EXERCISE BRIEF →
Reproduce the entries below exactly, but only from the line containing "1. Subvenciones gubernamentales" to the line containing "- [[purple-worm|Purple Worm]]", inclusive.

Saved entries
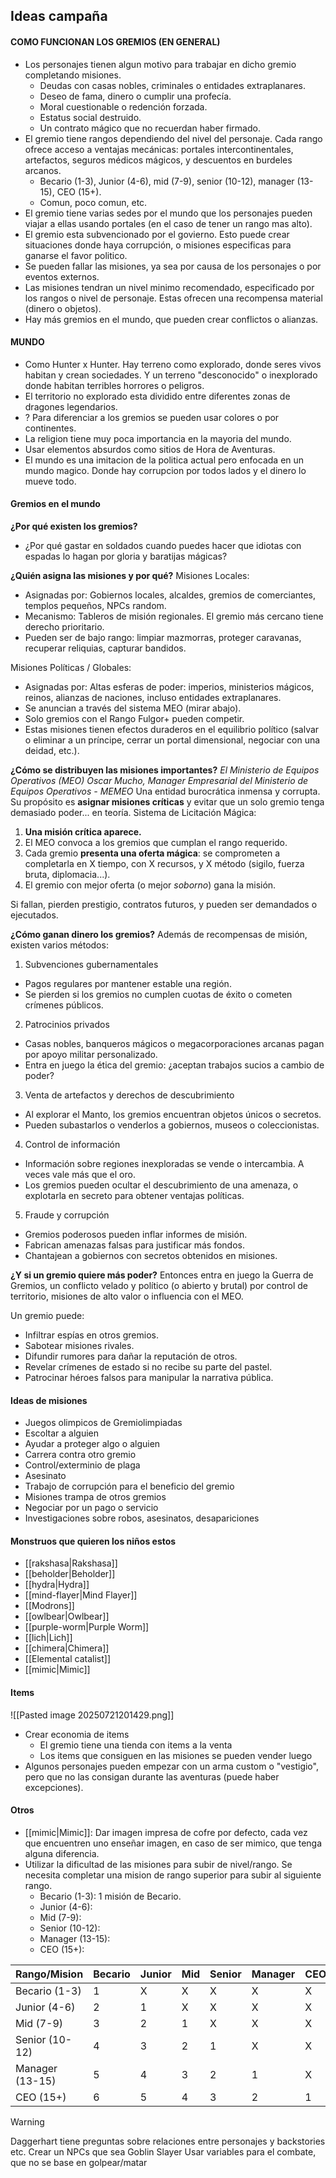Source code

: ## **Ideas campaña**
#### **COMO FUNCIONAN LOS GREMIOS (EN GENERAL)**
- Los personajes tienen algun motivo para trabajar en dicho gremio completando misiones.
	- Deudas con casas nobles, criminales o entidades extraplanares.
    - Deseo de fama, dinero o cumplir una profecía.
    - Moral cuestionable o redención forzada.
    - Estatus social destruido.
    - Un contrato mágico que no recuerdan haber firmado.
- El gremio tiene rangos dependiendo del nivel del personaje. Cada rango ofrece acceso a ventajas mecánicas: portales intercontinentales, artefactos, seguros médicos mágicos, y descuentos en burdeles arcanos.
	- Becario (1-3), Junior (4-6), mid (7-9), senior (10-12), manager (13-15), CEO (15+).
	- Comun, poco comun, etc.
- El gremio tiene varias sedes por el mundo que los personajes pueden viajar a ellas usando portales (en el caso de tener un rango mas alto).
- El gremio esta subvencionado por el govierno. Esto puede crear situaciones donde haya corrupción, o misiones especificas para ganarse el favor politico.
- Se pueden fallar las misiones, ya sea por causa de los personajes o por eventos externos.
- Las misiones tendran un nivel minimo recomendado, especificado por los rangos o nivel de personaje. Estas ofrecen una recompensa material (dinero o objetos).
- Hay más gremios en el mundo, que pueden crear conflictos o alianzas.

#### **MUNDO**
- Como Hunter x Hunter. Hay terreno como explorado, donde seres vivos habitan y crean sociedades. Y un terreno "desconocido" o inexplorado donde habitan terribles horrores o peligros.
- El territorio no explorado esta dividido entre diferentes zonas de dragones legendarios.
- ? Para diferenciar a los gremios se pueden usar colores o por continentes.
- La religion tiene muy poca importancia en la mayoria del mundo.
- Usar elementos absurdos como sitios de Hora de Aventuras.
- El mundo es una imitacion de la politica actual pero enfocada en un mundo magico. Donde hay corrupcion por todos lados y el dinero lo mueve todo.

#### **Gremios en el mundo**
**¿Por qué existen los gremios?**
- ¿Por qué gastar en soldados cuando puedes hacer que idiotas con espadas lo hagan por gloria y baratijas mágicas?

**¿Quién asigna las misiones y por qué?**
Misiones Locales:
- Asignadas por: Gobiernos locales, alcaldes, gremios de comerciantes, templos pequeños, NPCs random.
- Mecanismo: Tableros de misión regionales. El gremio más cercano tiene derecho prioritario.
- Pueden ser de bajo rango: limpiar mazmorras, proteger caravanas, recuperar reliquias, capturar bandidos.

Misiones Políticas / Globales:
- Asignadas por: Altas esferas de poder: imperios, ministerios mágicos, reinos, alianzas de naciones, incluso entidades extraplanares.
- Se anuncian a través del sistema MEO (mirar abajo).
- Solo gremios con el Rango Fulgor+ pueden competir.
- Estas misiones tienen efectos duraderos en el equilibrio político (salvar o eliminar a un príncipe, cerrar un portal dimensional, negociar con una deidad, etc.).

**¿Cómo se distribuyen las misiones importantes?**
*El Ministerio de Equipos Operativos (MEO)*
*Oscar Mucho, Manager Empresarial del Ministerio de Equipos Operativos - MEMEO*
Una entidad burocrática inmensa y corrupta. Su propósito es **asignar misiones críticas** y evitar que un solo gremio tenga demasiado poder... en teoría.
Sistema de Licitación Mágica:
1. **Una misión crítica aparece.**
2. El MEO convoca a los gremios que cumplan el rango requerido.
3. Cada gremio **presenta una oferta mágica**: se comprometen a completarla en X tiempo, con X recursos, y X método (sigilo, fuerza bruta, diplomacia...).
4. El gremio con mejor oferta (o mejor _soborno_) gana la misión.

Si fallan, pierden prestigio, contratos futuros, y pueden ser demandados o ejecutados.

**¿Cómo ganan dinero los gremios?**
Además de recompensas de misión, existen varios métodos:
1. Subvenciones gubernamentales
- Pagos regulares por mantener estable una región.
- Se pierden si los gremios no cumplen cuotas de éxito o cometen crímenes públicos.

2. Patrocinios privados
- Casas nobles, banqueros mágicos o megacorporaciones arcanas pagan por apoyo militar personalizado.
- Entra en juego la ética del gremio: ¿aceptan trabajos sucios a cambio de poder?

3. Venta de artefactos y derechos de descubrimiento
- Al explorar el Manto, los gremios encuentran objetos únicos o secretos.
- Pueden subastarlos o venderlos a gobiernos, museos o coleccionistas.

4. Control de información
- Información sobre regiones inexploradas se vende o intercambia. A veces vale más que el oro.
- Los gremios pueden ocultar el descubrimiento de una amenaza, o explotarla en secreto para obtener ventajas políticas.

5. Fraude y corrupción
- Gremios poderosos pueden inflar informes de misión.
- Fabrican amenazas falsas para justificar más fondos.
- Chantajean a gobiernos con secretos obtenidos en misiones.

**¿Y si un gremio quiere más poder?**
Entonces entra en juego la Guerra de Gremios, un conflicto velado y político (o abierto y brutal) por control de territorio, misiones de alto valor o influencia con el MEO.

Un gremio puede:
- Infiltrar espías en otros gremios.
- Sabotear misiones rivales.
- Difundir rumores para dañar la reputación de otros.
- Revelar crímenes de estado si no recibe su parte del pastel.
- Patrocinar héroes falsos para manipular la narrativa pública.

#### **Ideas de misiones**
- Juegos olimpicos de Gremiolimpiadas
- Escoltar a alguien
- Ayudar a proteger algo o alguien
- Carrera contra otro gremio
- Control/exterminio de plaga
- Asesinato
- Trabajo de corrupción para el beneficio del gremio
- Misiones trampa de otros gremios
- Negociar por un pago o servicio
- Investigaciones sobre robos, asesinatos, desapariciones

#### Monstruos que quieren los niños estos
- [[rakshasa|Rakshasa]]
- [[beholder|Beholder]]
- [[hydra|Hydra]]
- [[mind-flayer|Mind Flayer]]
- [[Modrons]]
- [[owlbear|Owlbear]]
- [[purple-worm|Purple Worm]]
- [[lich|Lich]]
- [[chimera|Chimera]]
- [[Elemental catalist]]
- [[mimic|Mimic]]

#### Items
![[Pasted image 20250721201429.png]]
- Crear economia de items
	- El gremio tiene una tienda con items a la venta
	- Los items que consiguen en las misiones se pueden vender luego
- Algunos personajes pueden empezar con un arma custom o "vestigio", pero que no las consigan durante las aventuras (puede haber excepciones).

#### Otros
- [[mimic|Mimic]]: Dar imagen impresa de cofre por defecto, cada vez que encuentren uno enseñar imagen, en caso de ser mimico, que tenga alguna diferencia.
- Utilizar la dificultad de las misiones para subir de nivel/rango. Se necesita completar una mision de rango superior para subir al siguiente rango.
	- Becario (1-3): 1 misión de Becario.
	- Junior (4-6):
	- Mid (7-9):
	- Senior (10-12):
	- Manager (13-15):
	- CEO (15+):

| Rango/Mision    | Becario | Junior | Mid | Senior | Manager | CEO |
| --------------- | ------- | ------ | --- | ------ | ------- | --- |
| Becario (1-3)   | 1       | X      | X   | X      | X       | X   |
| Junior (4-6)    | 2       | 1      | X   | X      | X       | X   |
| Mid (7-9)       | 3       | 2      | 1   | X      | X       | X   |
| Senior (10-12)  | 4       | 3      | 2   | 1      | X       | X   |
| Manager (13-15) | 5       | 4      | 3   | 2      | 1       | X   |
| CEO (15+)       | 6       | 5      | 4   | 3      | 2       | 1   |



>[!warning]
>Daggerhart tiene preguntas sobre relaciones entre personajes y backstories etc.
>Crear un NPCs que sea Goblin Slayer
>Usar variables para el combate, que no se base en golpear/matar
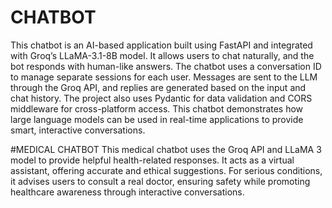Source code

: # CHATBOT
This chatbot is an AI-based application built using FastAPI and integrated with Groq’s LLaMA-3.1-8B model. It allows users to chat naturally, and the bot responds with human-like answers. The chatbot uses a conversation ID to manage separate sessions for each user. Messages are sent to the LLM through the Groq API, and replies are generated based on the input and chat history. The project also uses Pydantic for data validation and CORS middleware for cross-platform access. This chatbot demonstrates how large language models can be used in real-time applications to provide smart, interactive conversations.

#MEDICAL CHATBOT
This medical chatbot uses the Groq API and LLaMA 3 model to provide helpful health-related responses. It acts as a virtual assistant, offering accurate and ethical suggestions. For serious conditions, it advises users to consult a real doctor, ensuring safety while promoting healthcare awareness through interactive conversations.
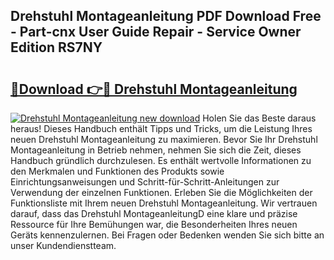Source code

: ## Drehstuhl Montageanleitung PDF Download Free - Part-cnx User Guide Repair - Service Owner Edition RS7NY

# <h2><a href="http://df90gj1.blite.top/?on=Drehstuhl+Montageanleitung">🔗Download 👉🔴 Drehstuhl Montageanleitung</a></h2>

[![Drehstuhl Montageanleitung new download](https://i.imgur.com/lujVjoI.png)](http://df90gj1.blite.top/?on=Drehstuhl+Montageanleitung)
Holen Sie das Beste daraus heraus! Dieses Handbuch enthält Tipps und Tricks, um die Leistung Ihres neuen Drehstuhl Montageanleitung zu maximieren. Bevor Sie Ihr Drehstuhl Montageanleitung in Betrieb nehmen, nehmen Sie sich die Zeit, dieses Handbuch gründlich durchzulesen. Es enthält wertvolle Informationen zu den Merkmalen und Funktionen des Produkts sowie Einrichtungsanweisungen und Schritt-für-Schritt-Anleitungen zur Verwendung der einzelnen Funktionen. Erleben Sie die Möglichkeiten der Funktionsliste mit Ihrem neuen Drehstuhl Montageanleitung. Wir vertrauen darauf, dass das Drehstuhl MontageanleitungD eine klare und präzise Ressource für Ihre Bemühungen war, die Besonderheiten Ihres neuen Geräts kennenzulernen. Bei Fragen oder Bedenken wenden Sie sich bitte an unser Kundendienstteam.
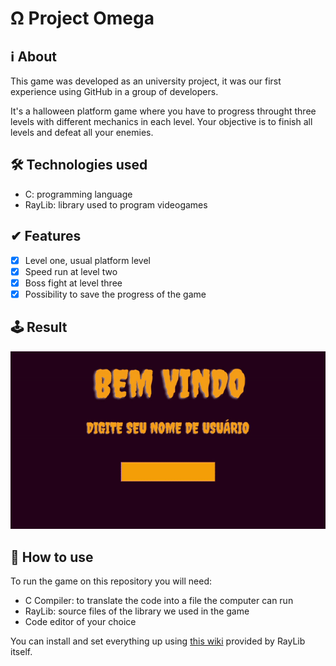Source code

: # Ω Project Omega

## ℹ About

This game was developed as an university project, it was our first experience using GitHub in a group of developers.

It's a halloween platform game where you have to progress throught three levels with different mechanics in each level. Your objective is to finish all levels and defeat all your enemies.

## 🛠 Technologies used

- C: programming language
- RayLib: library used to program videogames

## ✔ Features

- [x] Level one, usual platform level
- [x] Speed run at level two
- [x] Boss fight at level three
- [x] Possibility to save the progress of the game

## 🕹 Result

![Game demonstration](./.github/omega.gif)

## 🤔 How to use

To run the game on this repository you will need:

- C Compiler: to translate the code into a file the computer can run
- RayLib: source files of the library we used in the game
- Code editor of your choice

You can install and set everything up using [this wiki](https://github.com/raysan5/raylib/wiki) provided by RayLib itself.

OUTPUT →
1. Subvenciones gubernamentales
- Pagos regulares por mantener estable una región.
- Se pierden si los gremios no cumplen cuotas de éxito o cometen crímenes públicos.

2. Patrocinios privados
- Casas nobles, banqueros mágicos o megacorporaciones arcanas pagan por apoyo militar personalizado.
- Entra en juego la ética del gremio: ¿aceptan trabajos sucios a cambio de poder?

3. Venta de artefactos y derechos de descubrimiento
- Al explorar el Manto, los gremios encuentran objetos únicos o secretos.
- Pueden subastarlos o venderlos a gobiernos, museos o coleccionistas.

4. Control de información
- Información sobre regiones inexploradas se vende o intercambia. A veces vale más que el oro.
- Los gremios pueden ocultar el descubrimiento de una amenaza, o explotarla en secreto para obtener ventajas políticas.

5. Fraude y corrupción
- Gremios poderosos pueden inflar informes de misión.
- Fabrican amenazas falsas para justificar más fondos.
- Chantajean a gobiernos con secretos obtenidos en misiones.

**¿Y si un gremio quiere más poder?**
Entonces entra en juego la Guerra de Gremios, un conflicto velado y político (o abierto y brutal) por control de territorio, misiones de alto valor o influencia con el MEO.

Un gremio puede:
- Infiltrar espías en otros gremios.
- Sabotear misiones rivales.
- Difundir rumores para dañar la reputación de otros.
- Revelar crímenes de estado si no recibe su parte del pastel.
- Patrocinar héroes falsos para manipular la narrativa pública.

#### **Ideas de misiones**
- Juegos olimpicos de Gremiolimpiadas
- Escoltar a alguien
- Ayudar a proteger algo o alguien
- Carrera contra otro gremio
- Control/exterminio de plaga
- Asesinato
- Trabajo de corrupción para el beneficio del gremio
- Misiones trampa de otros gremios
- Negociar por un pago o servicio
- Investigaciones sobre robos, asesinatos, desapariciones

#### Monstruos que quieren los niños estos
- [[rakshasa|Rakshasa]]
- [[beholder|Beholder]]
- [[hydra|Hydra]]
- [[mind-flayer|Mind Flayer]]
- [[Modrons]]
- [[owlbear|Owlbear]]
- [[purple-worm|Purple Worm]]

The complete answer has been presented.